PURPOSE: To assess the influence of patient repositioning and organ motion on dose distribution within the prostate and the seminal vesicles (clinical target volume, (CTV)). MATERIAL AND METHODS: Nine patients were simulated and treated in the supine position, with an empty bladder, and without immobilization devices. While on treatment, patients underwent weekly pelvic computed tomography (CT) scans under conditions identical to those at simulation. Patients were aligned using lasers on anterior and lateral skin tattoos, onto which lead markers were placed. After each CT scan (n=53) the CTV was redefined by contouring, and a new isocenter was obtained. A six-field technique was used. The field margins around the CTV were 20 mm in the cranio-caudal axis, and 13 mm in the other axes, except in the lateral fields where a 10 mm posterior margin was used. Dose-volume histograms (DVHs) for each organ were compared with those determined at simulation, using the notion of the proportional change in the area under the CTV-DVH curve resulting from a change in treatment plan (cDVH).

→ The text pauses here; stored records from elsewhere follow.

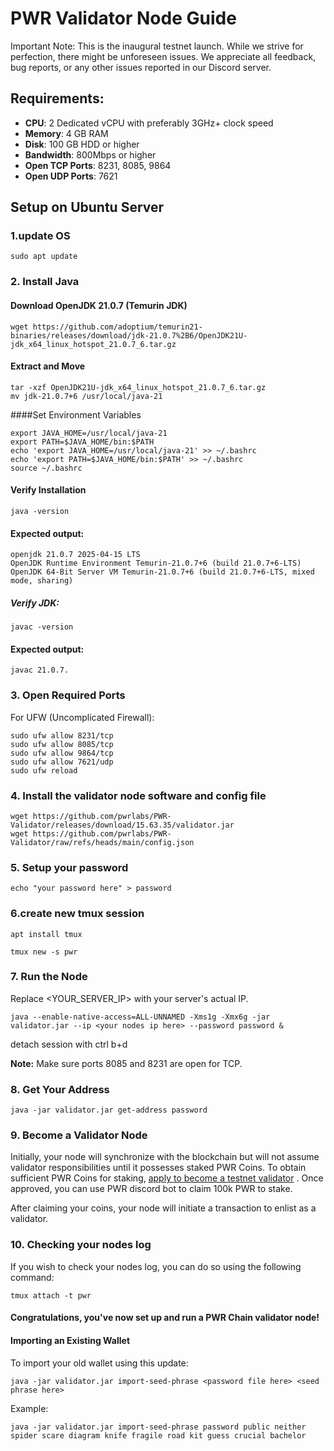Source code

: # PWR Validator Node Guide

Important Note: This is the inaugural testnet launch. While we strive for perfection, there might be unforeseen issues. We appreciate all feedback, bug reports, or any other issues reported in our Discord server.

## Requirements: 
- **CPU**: 2 Dedicated vCPU with preferably 3GHz+ clock speed
- **Memory**: 4 GB RAM  
- **Disk**: 100 GB HDD or higher
- **Bandwidth**: 800Mbps or higher
- **Open TCP Ports**: 8231, 8085, 9864
- **Open UDP Ports**: 7621

## Setup on Ubuntu Server


### 1.update OS


```
sudo apt update 
```


### 2. Install Java

#### Download OpenJDK 21.0.7 (Temurin JDK)


```
wget https://github.com/adoptium/temurin21-binaries/releases/download/jdk-21.0.7%2B6/OpenJDK21U-jdk_x64_linux_hotspot_21.0.7_6.tar.gz
```

#### Extract and Move


```
tar -xzf OpenJDK21U-jdk_x64_linux_hotspot_21.0.7_6.tar.gz
mv jdk-21.0.7+6 /usr/local/java-21
```

####Set Environment Variables

```
export JAVA_HOME=/usr/local/java-21
export PATH=$JAVA_HOME/bin:$PATH
echo 'export JAVA_HOME=/usr/local/java-21' >> ~/.bashrc
echo 'export PATH=$JAVA_HOME/bin:$PATH' >> ~/.bashrc
source ~/.bashrc
```


#### Verify Installation

```
java -version
```

#### Expected output:
```
openjdk 21.0.7 2025-04-15 LTS
OpenJDK Runtime Environment Temurin-21.0.7+6 (build 21.0.7+6-LTS)
OpenJDK 64-Bit Server VM Temurin-21.0.7+6 (build 21.0.7+6-LTS, mixed mode, sharing)
```

##### Verify JDK:

```
javac -version
```

#### Expected output:
```
javac 21.0.7.
```

### 3. Open Required Ports

For UFW (Uncomplicated Firewall):

```
sudo ufw allow 8231/tcp
sudo ufw allow 8085/tcp
sudo ufw allow 9864/tcp
sudo ufw allow 7621/udp
sudo ufw reload
```


### 4. Install the validator node software and config file

```
wget https://github.com/pwrlabs/PWR-Validator/releases/download/15.63.35/validator.jar
wget https://github.com/pwrlabs/PWR-Validator/raw/refs/heads/main/config.json
```



### 5. Setup your password

```
echo "your password here" > password
```

### 6.create new tmux session 

```
apt install tmux

tmux new -s pwr
```

### 7. Run the Node
Replace <YOUR_SERVER_IP> with your server's actual IP.

```
java --enable-native-access=ALL-UNNAMED -Xms1g -Xmx6g -jar validator.jar --ip <your nodes ip here> --password password &
```


detach session with ctrl b+d

**Note:** Make sure ports 8085 and 8231 are open for TCP.

### 8. Get Your Address

```
java -jar validator.jar get-address password
```


### 9. Become a Validator Node
Initially, your node will synchronize with the blockchain but will not assume validator responsibilities until it possesses staked PWR Coins.
To obtain sufficient PWR Coins for staking, [apply to become a testnet validator](https://docs.google.com/forms/d/1ImUgk8JaKCwJR-7xiBNaA8-mb604CYdSKJfMRHacA60) . Once approved, you can use PWR discord bot to claim 100k PWR to stake.

After claiming your coins, your node will initiate a transaction to enlist as a validator.

### 10. Checking your nodes log
If you wish to check your nodes log, you can do so using the following command:


```
tmux attach -t pwr
```


#### Congratulations, you've now set up and run a PWR Chain validator node!



#### Importing an Existing Wallet
To import your old wallet using this update:

```
java -jar validator.jar import-seed-phrase <password file here> <seed phrase here>
```
Example:

```
java -jar validator.jar import-seed-phrase password public neither spider scare diagram knife fragile road kit guess crucial bachelor
```
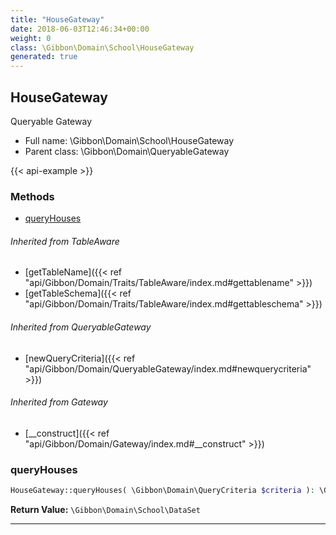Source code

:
 ```yaml
---
title: "HouseGateway"
date: 2018-06-03T12:46:34+00:00
weight: 0
class: \Gibbon\Domain\School\HouseGateway
generated: true
---
```


## HouseGateway

Queryable Gateway



* Full name: \Gibbon\Domain\School\HouseGateway
* Parent class: \Gibbon\Domain\QueryableGateway

{{< api-example >}} 



### Methods

- [queryHouses](#queryhouses)




###### Inherited from TableAware
- [getTableName]({{< ref "api/Gibbon/Domain/Traits/TableAware/index.md#gettablename" >}})
- [getTableSchema]({{< ref "api/Gibbon/Domain/Traits/TableAware/index.md#gettableschema" >}})

###### Inherited from QueryableGateway
- [newQueryCriteria]({{< ref "api/Gibbon/Domain/QueryableGateway/index.md#newquerycriteria" >}})

###### Inherited from Gateway
- [__construct]({{< ref "api/Gibbon/Domain/Gateway/index.md#__construct" >}})



### queryHouses



```php
HouseGateway::queryHouses( \Gibbon\Domain\QueryCriteria $criteria ): \Gibbon\Domain\School\DataSet
```






**Return Value:**
`\Gibbon\Domain\School\DataSet`  



---

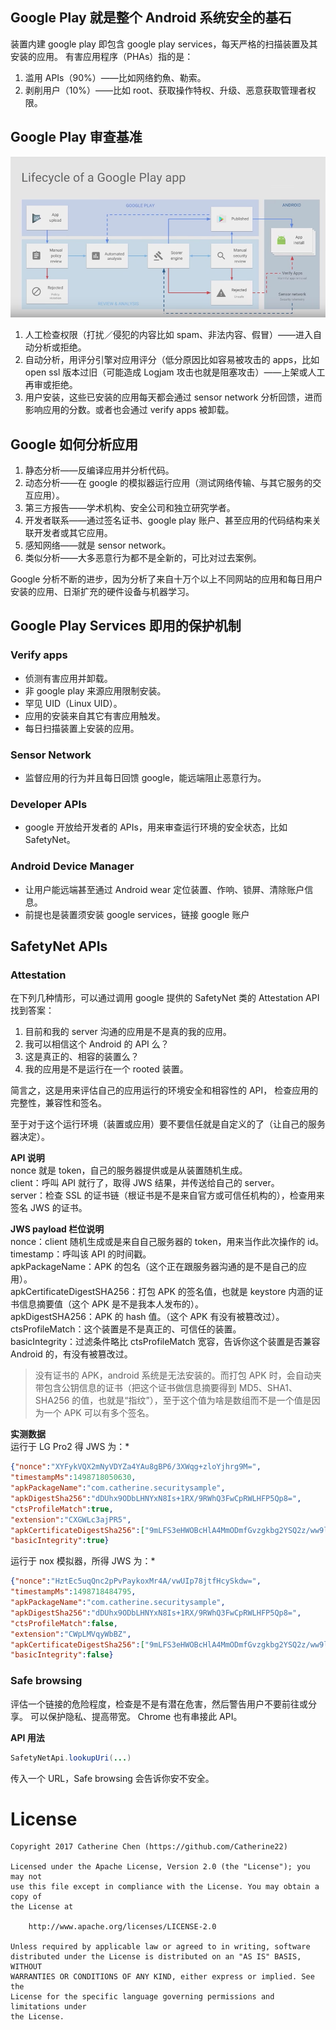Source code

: ## Google Play 就是整个 Android 系统安全的基石

装置内建 google play 即包含 google play services，每天严格的扫描装置及其安装的应用。
有害应用程序（PHAs）指的是：

1. 滥用 APIs（90%）——比如网络釣魚、勒索。
2. 剥削用户（10%）——比如 root、获取操作特权、升级、恶意获取管理者权限。

## Google Play 审查基准

![gpv.png][gpv.png]

1. 人工检查权限（打扰／侵犯的内容比如 spam、非法内容、假冒）——进入自动分析或拒绝。
2. 自动分析，用评分引擎对应用评分（低分原因比如容易被攻击的 apps，比如 open ssl 版本过旧（可能造成 Logjam 攻击也就是阻塞攻击）——上架或人工再审或拒绝。
3. 用户安装，这些已安装的应用每天都会通过 sensor network 分析回馈，进而影响应用的分数。或者也会通过 verify apps 被卸载。

## Google 如何分析应用

1. 静态分析——反编译应用并分析代码。
2. 动态分析——在 google 的模拟器运行应用（测试网络传输、与其它服务的交互应用）。
3. 第三方报告——学术机构、安全公司和独立研究学者。
4. 开发者联系——通过签名证书、google play 账户、甚至应用的代码结构来关联开发者或其它应用。
5. 感知网络——就是 sensor network。
6. 类似分析——大多恶意行为都不是全新的，可比对过去案例。

Google 分析不断的进步，因为分析了来自十万个以上不同网站的应用和每日用户安装的应用、日渐扩充的硬件设备与机器学习。

## Google Play Services 即用的保护机制

### Verify apps

-   侦测有害应用并卸载。
-   非 google play 来源应用限制安装。
-   罕见 UID（Linux UID）。
-   应用的安装来自其它有害应用触发。
-   每日扫描装置上安装的应用。

### Sensor Network

-   监督应用的行为并且每日回馈 google，能远端阻止恶意行为。

### Developer APIs

-   google 开放给开发者的 APIs，用来审查运行环境的安全状态，比如 SafetyNet。

### Android Device Manager

-   让用户能远端甚至通过 Android wear 定位装置、作响、锁屏、清除账户信息。
-   前提也是装置须安装 google services，链接 google 账户

## SafetyNet APIs

### Attestation

在下列几种情形，可以通过调用 google 提供的 SafetyNet 类的 Attestation API 找到答案：

1. 目前和我的 server 沟通的应用是不是真的我的应用。
2. 我可以相信这个 Android 的 API 么？
3. 这是真正的、相容的装置么？
4. 我的应用是不是运行在一个 rooted 装置。

简言之，这是用来评估自己的应用运行的环境安全和相容性的 API，
检查应用的完整性，兼容性和签名。

至于对于这个运行环境（装置或应用）要不要信任就是自定义的了（让自己的服务器决定）。

**API 说明**<br>
nonce 就是 token，自己的服务器提供或是从装置随机生成。<br>
client：呼叫 API 就行了，取得 JWS 结果，并传送给自己的 server。<br>
server：检查 SSL 的证书链（根证书是不是来自官方或可信任机构的），检查用来签名 JWS 的证书。<br>

**JWS payload 栏位说明**<br>
nonce：client 随机生成或是来自自己服务器的 token，用来当作此次操作的 id。<br>
timestamp：呼叫该 API 的时间戳。<br>
apkPackageName：APK 的包名（这个正在跟服务器沟通的是不是自己的应用）。<br>
apkCertificateDigestSHA256：打包 APK 的签名值，也就是 keystore 内涵的证书信息摘要值（这个 APK 是不是我本人发布的）。<br>
apkDigestSHA256：APK 的 hash 值。（这个 APK 有没有被篡改过）。<br>
ctsProfileMatch：这个装置是不是真正的、可信任的装置。<br>
basicIntegrity：过滤条件略比 ctsProfileMatch 宽容，告诉你这个装置是否兼容 Android 的，有没有被篡改过。

> 没有证书的 APK，android 系统是无法安装的。而打包 APK 时，会自动夹带包含公钥信息的证书（把这个证书做信息摘要得到 MD5、SHA1、SHA256 的值，也就是“指纹”），至于这个值为啥是数组而不是一个值是因为一个 APK 可以有多个签名。

**实测数据**<br>
运行于 LG Pro2 得 JWS 为：\*<br>

```JSON
{"nonce":"XYFykVQX2mNyVDYZa4YAu8gBP6/3XWqg+zloYjhrg9M=",
"timestampMs":1498718050630,
"apkPackageName":"com.catherine.securitysample",
"apkDigestSha256":"dDUhx9ODbLHNYxN8Is+1RX/9RWhQ3FwCpRWLHFP5Qp8=",
"ctsProfileMatch":true,
"extension":"CXGWLc3ajPR5",
"apkCertificateDigestSha256":["9mLFS3eHWOBcHlA4MmODmfGvzgkbg2YSQ2z/ww9lCfw="],
"basicIntegrity":true}
```

运行于 nox 模拟器，所得 JWS 为：\*<br>

```JSON
{"nonce":"HztEc5uqQnc2pPvPaykoxMr4A/vwUIp78jtfHcySkdw=",
"timestampMs":1498718484795,
"apkPackageName":"com.catherine.securitysample",
"apkDigestSha256":"dDUhx9ODbLHNYxN8Is+1RX/9RWhQ3FwCpRWLHFP5Qp8=",
"ctsProfileMatch":false,
"extension":"CWpLMVqyWbBZ",
"apkCertificateDigestSha256":["9mLFS3eHWOBcHlA4MmODmfGvzgkbg2YSQ2z/ww9lCfw="],
"basicIntegrity":false}
```

### Safe browsing

评估一个链接的危险程度，检查是不是有潜在危害，然后警告用户不要前往或分享。
可以保护隐私、提高带宽。
Chrome 也有串接此 API。

**API 用法**

```Java
SafetyNetApi.lookupUri(...)
```

传入一个 URL，Safe browsing 会告诉你安不安全。

# License

```
Copyright 2017 Catherine Chen (https://github.com/Catherine22)

Licensed under the Apache License, Version 2.0 (the "License"); you may not
use this file except in compliance with the License. You may obtain a copy of
the License at

    http://www.apache.org/licenses/LICENSE-2.0

Unless required by applicable law or agreed to in writing, software
distributed under the License is distributed on an "AS IS" BASIS, WITHOUT
WARRANTIES OR CONDITIONS OF ANY KIND, either express or implied. See the
License for the specific language governing permissions and limitations under
the License.
```

[gpv.png]: https://github.com/Catherine22/SecuritySample/blob/master/gpv.png

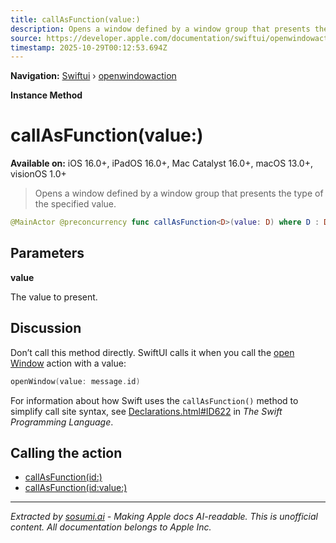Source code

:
 ```yaml
---
title: callAsFunction(value:)
description: Opens a window defined by a window group that presents the type of the specified value.
source: https://developer.apple.com/documentation/swiftui/openwindowaction/callasfunction(value:)
timestamp: 2025-10-29T00:12:53.694Z
---
```


**Navigation:** [Swiftui](/documentation/swiftui) › [openwindowaction](/documentation/swiftui/openwindowaction)

**Instance Method**

# callAsFunction(value:)

**Available on:** iOS 16.0+, iPadOS 16.0+, Mac Catalyst 16.0+, macOS 13.0+, visionOS 1.0+

> Opens a window defined by a window group that presents the type of the specified value.

```swift
@MainActor @preconcurrency func callAsFunction<D>(value: D) where D : Decodable, D : Encodable, D : Hashable
```

## Parameters

**value**

The value to present.



## Discussion

Don’t call this method directly. SwiftUI calls it when you call the [open Window](/documentation/swiftui/environmentvalues/openwindow) action with a value:

```swift
openWindow(value: message.id)
```

For information about how Swift uses the `callAsFunction()` method to simplify call site syntax, see [Declarations.html#ID622](https://docs.swift.org/swift-book/ReferenceManual/Declarations.html#ID622) in *The Swift Programming Language*.

## Calling the action

- [callAsFunction(id:)](/documentation/swiftui/openwindowaction/callasfunction(id:))
- [callAsFunction(id:value:)](/documentation/swiftui/openwindowaction/callasfunction(id:value:))

---

*Extracted by [sosumi.ai](https://sosumi.ai) - Making Apple docs AI-readable.*
*This is unofficial content. All documentation belongs to Apple Inc.*
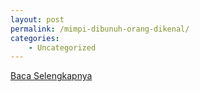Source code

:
 ```yaml
---
layout: post
permalink: /mimpi-dibunuh-orang-dikenal/
categories:
    - Uncategorized
---
```


[Baca Selengkapnya](/06)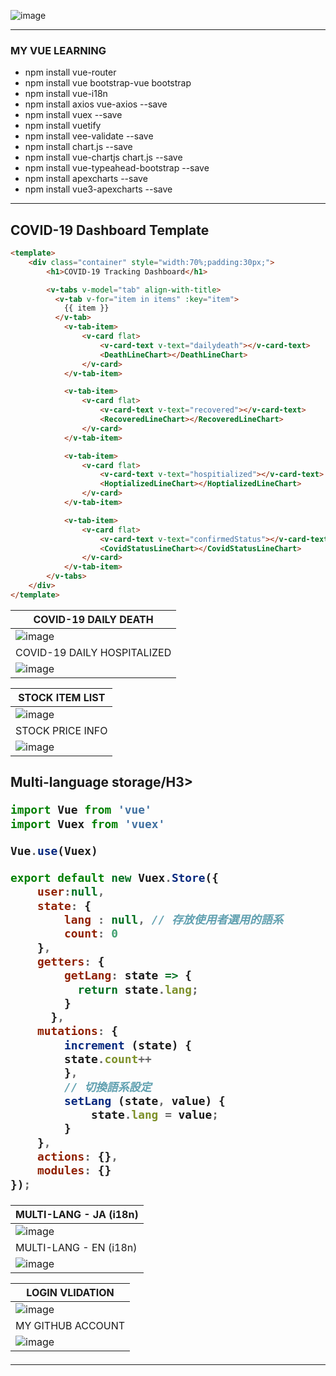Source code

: 

![image](https://user-images.githubusercontent.com/40432032/145327577-b3902445-404a-4b2f-966b-283a8718c5dc.png)

<hr>

<H3>MY VUE LEARNING</H3>
<https://vuejs.org/>

<ul>
  <li>
    npm install vue-router
  </li>
    <li>
    npm install vue bootstrap-vue bootstrap
  </li>
    <li>
    npm install vue-i18n
  </li>
  <li>
    npm install axios vue-axios --save
  </li>  
  <li>
    npm install vuex --save
  </li>
  <li>
    npm install vuetify
  </li>
  <li>
    npm install vee-validate --save
  </li>
  <li>
   npm install chart.js --save
  </li>
  <li>
    npm install vue-chartjs chart.js --save
  </li>
  <li>
    npm install vue-typeahead-bootstrap --save
  </li>
  <li>
    npm install apexcharts --save
  </li>
  <li>
    npm install vue3-apexcharts --save
  </li>
</ul>


<hr>

<H2>COVID-19 Dashboard Template</H3>

```html
<template>
    <div class="container" style="width:70%;padding:30px;">
        <h1>COVID-19 Tracking Dashboard</h1>

        <v-tabs v-model="tab" align-with-title>
          <v-tab v-for="item in items" :key="item">
            {{ item }}
          </v-tab>
            <v-tab-item>
                <v-card flat>
                    <v-card-text v-text="dailydeath"></v-card-text>
                    <DeathLineChart></DeathLineChart>
                </v-card>
            </v-tab-item>

            <v-tab-item>
                <v-card flat>
                    <v-card-text v-text="recovered"></v-card-text>
                    <RecoveredLineChart></RecoveredLineChart>
                </v-card>
            </v-tab-item>

            <v-tab-item>
                <v-card flat>
                    <v-card-text v-text="hospitialized"></v-card-text>
                    <HoptializedLineChart></HoptializedLineChart>
                </v-card>
            </v-tab-item>

            <v-tab-item>
                <v-card flat>
                    <v-card-text v-text="confirmedStatus"></v-card-text>
                    <CovidStatusLineChart></CovidStatusLineChart>
                </v-card>
            </v-tab-item>
        </v-tabs>
    </div>
</template>
```

| COVID-19 DAILY DEATH |
|-------|
| ![image](https://user-images.githubusercontent.com/40432032/145331064-39a365c3-e345-4186-8ff5-0149691669a0.png)  |
| COVID-19 DAILY HOSPITALIZED |
| ![image](https://user-images.githubusercontent.com/40432032/145331038-b65dc1b7-28d5-498d-acae-8cfe5c535bdf.png)  |


| STOCK ITEM LIST |
|-------|
|  ![image](https://user-images.githubusercontent.com/40432032/145331422-05b4e5c6-ef1a-4dc8-b56d-d2a205596da4.png) |
| STOCK PRICE INFO |
| ![image](https://user-images.githubusercontent.com/40432032/145331279-ed6c62b5-cc1f-4b8b-93b3-bb9d25f0f7c3.png) |


<H2>Multi-language storage/H3>

```javascript
import Vue from 'vue'
import Vuex from 'vuex'

Vue.use(Vuex)

export default new Vuex.Store({
    user:null,
    state: {
        lang : null, // 存放使用者選用的語系
        count: 0
    },
    getters: {
        getLang: state => {
          return state.lang;
        }
      },
    mutations: {
        increment (state) {
        state.count++
        },
        // 切換語系設定
        setLang (state, value) {
            state.lang = value;
        }
    },
    actions: {},
    modules: {}
});
```

| MULTI-LANG - JA (i18n) |
|-------|
| ![image](https://user-images.githubusercontent.com/40432032/145330442-f9eee439-eb8e-4ae7-85bc-948567d6a712.png) |
| MULTI-LANG - EN (i18n) |
| ![image](https://user-images.githubusercontent.com/40432032/145331504-3c7516d8-b470-441e-8175-193e5a213fa3.png) |



| LOGIN VLIDATION |
|-------|
| ![image](https://user-images.githubusercontent.com/40432032/145330820-3273efaa-5453-4fe9-a18e-ad90f3883278.png)  |
| MY GITHUB ACCOUNT |
| ![image](https://user-images.githubusercontent.com/40432032/145330723-cdd5e1f1-a8cf-42f5-8cc1-19312d5cc73a.png)  |


<HR>

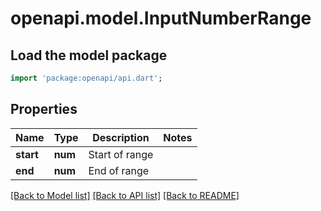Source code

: # openapi.model.InputNumberRange

## Load the model package
```dart
import 'package:openapi/api.dart';
```

## Properties
Name | Type | Description | Notes
------------ | ------------- | ------------- | -------------
**start** | **num** | Start of range | 
**end** | **num** | End of range | 

[[Back to Model list]](../README.md#documentation-for-models) [[Back to API list]](../README.md#documentation-for-api-endpoints) [[Back to README]](../README.md)


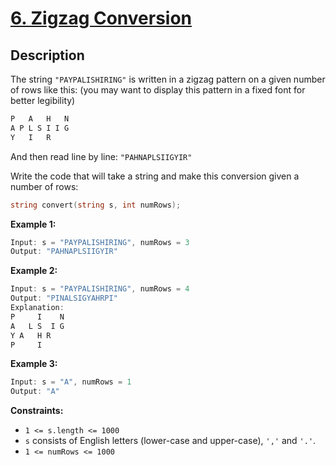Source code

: # [6. Zigzag Conversion](https://leetcode.com/problems/zigzag-conversion/)


## Description

The string `"PAYPALISHIRING"` is written in a zigzag pattern on a given number of rows like this: (you may want to display this pattern in a fixed font for better legibility)

```go
P   A   H   N
A P L S I I G
Y   I   R
```

And then read line by line: `"PAHNAPLSIIGYIR"`

Write the code that will take a string and make this conversion given a number of rows:

```go
string convert(string s, int numRows);
```

**Example 1:**

```go
Input: s = "PAYPALISHIRING", numRows = 3
Output: "PAHNAPLSIIGYIR"
```

**Example 2:**

```go
Input: s = "PAYPALISHIRING", numRows = 4
Output: "PINALSIGYAHRPI"
Explanation:
P     I    N
A   L S  I G
Y A   H R
P     I
```

**Example 3:**

```go
Input: s = "A", numRows = 1
Output: "A"
```

**Constraints:**
* `1 <= s.length <= 1000`
* `s` consists of English letters (lower-case and upper-case), `','` and `'.'`.
* `1 <= numRows <= 1000`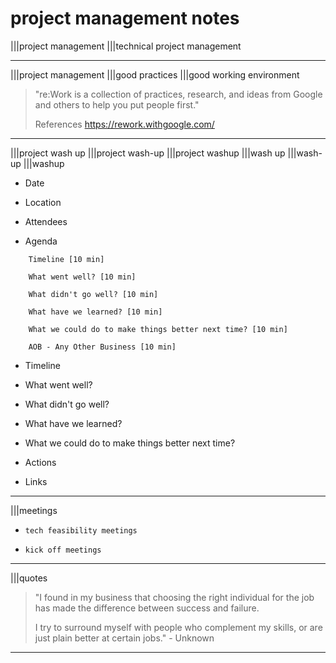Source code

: # project management notes

|||project management
|||technical project management

---
|||project management
|||good practices
|||good working environment

> "re:Work is a collection of practices, research, and ideas from Google and others to help you put people first."
>
> References
> <https://rework.withgoogle.com/>

---

|||project wash up
|||project wash-up
|||project washup
|||wash up
|||wash-up
|||washup

- Date

- Location

- Attendees

- Agenda

```text
    Timeline [10 min]

    What went well? [10 min]

    What didn't go well? [10 min]

    What have we learned? [10 min]

    What we could do to make things better next time? [10 min]

    AOB - Any Other Business [10 min]
```

- Timeline

- What went well?

- What didn't go well?

- What have we learned?

- What we could do to make things better next time?

- Actions

- Links

---
|||meetings

- `tech feasibility meetings`

- `kick off meetings`

---
|||quotes

> "I found in my business that choosing the right individual for the job has made the difference between success and failure.
>
> I try to surround myself with people who complement my skills, or are just plain better at certain jobs." - Unknown

---
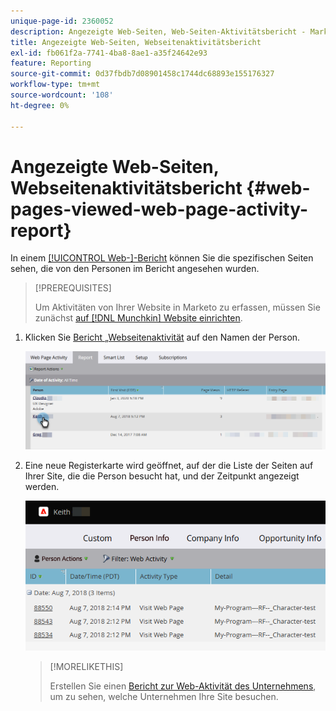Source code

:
 ```yaml
---
unique-page-id: 2360052
description: Angezeigte Web-Seiten, Web-Seiten-Aktivitätsbericht - Marketo-Dokumente - Produktdokumentation
title: Angezeigte Web-Seiten, Webseitenaktivitätsbericht
exl-id: fb061f2a-7741-4ba8-8ae1-a35f24642e93
feature: Reporting
source-git-commit: 0d37fbdb7d08901458c1744dc68893e155176327
workflow-type: tm+mt
source-wordcount: '108'
ht-degree: 0%

---
```


# Angezeigte Web-Seiten, Webseitenaktivitätsbericht {#web-pages-viewed-web-page-activity-report}

In einem [[!UICONTROL Web-]-Bericht](/help/marketo/product-docs/reporting/basic-reporting/report-types/web-page-activity-report.md) können Sie die spezifischen Seiten sehen, die von den Personen im Bericht angesehen wurden.

>[!PREREQUISITES]
>
>Um Aktivitäten von Ihrer Website in Marketo zu erfassen, müssen Sie zunächst [auf  [!DNL Munchkin]  Website einrichten](/help/marketo/product-docs/administration/additional-integrations/add-munchkin-tracking-code-to-your-website.md).

1. Klicken Sie [ Bericht „Webseitenaktivität](/help/marketo/product-docs/reporting/basic-reporting/report-types/web-page-activity-report.md) auf den Namen der Person.

   ![](assets/web-pages-viewed-web-page-activity-report-1.png)

1. Eine neue Registerkarte wird geöffnet, auf der die Liste der Seiten auf Ihrer Site, die die Person besucht hat, und der Zeitpunkt angezeigt werden.

   ![](assets/web-pages-viewed-web-page-activity-report-2.png)

   >[!MORELIKETHIS]
   >
   >Erstellen Sie einen [Bericht zur Web-Aktivität des Unternehmens](/help/marketo/product-docs/reporting/basic-reporting/report-types/company-web-activity-report.md), um zu sehen, welche Unternehmen Ihre Site besuchen.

RESULTS: The reproducibility of the dose distribution was good for the prostate (%cDVH, mean+/-SD: -0.97+/-2.11%) and less than optimal for the seminal vesicles (%cDVH, mean+/-SD: -4.66+/-10.45%). When correlating prostate %cDVH variations with displacements of the isocenter in the Y axis (antero-posterior) the %cDVH exceeded (-)5% in only two dosimetries, both with an isocenter shift of >10 mm. For the seminal vesicles, however, ten out of 53 dosimetries showed a %cDVH exceeding (-) 5%. In nine of these ten dose distribution studies the posterior shift of the isocenter exceeded 8 mm. CONCLUSIONS: Precise targeting of prostate radiotherapy is primarily dependent on careful daily set-up and on random changes in rectal geometry. Margins no less than 10 mm around the prostate and at least 15 mm around the seminal vesicles are probably necessary to insure adequate target coverage with a six-field technique.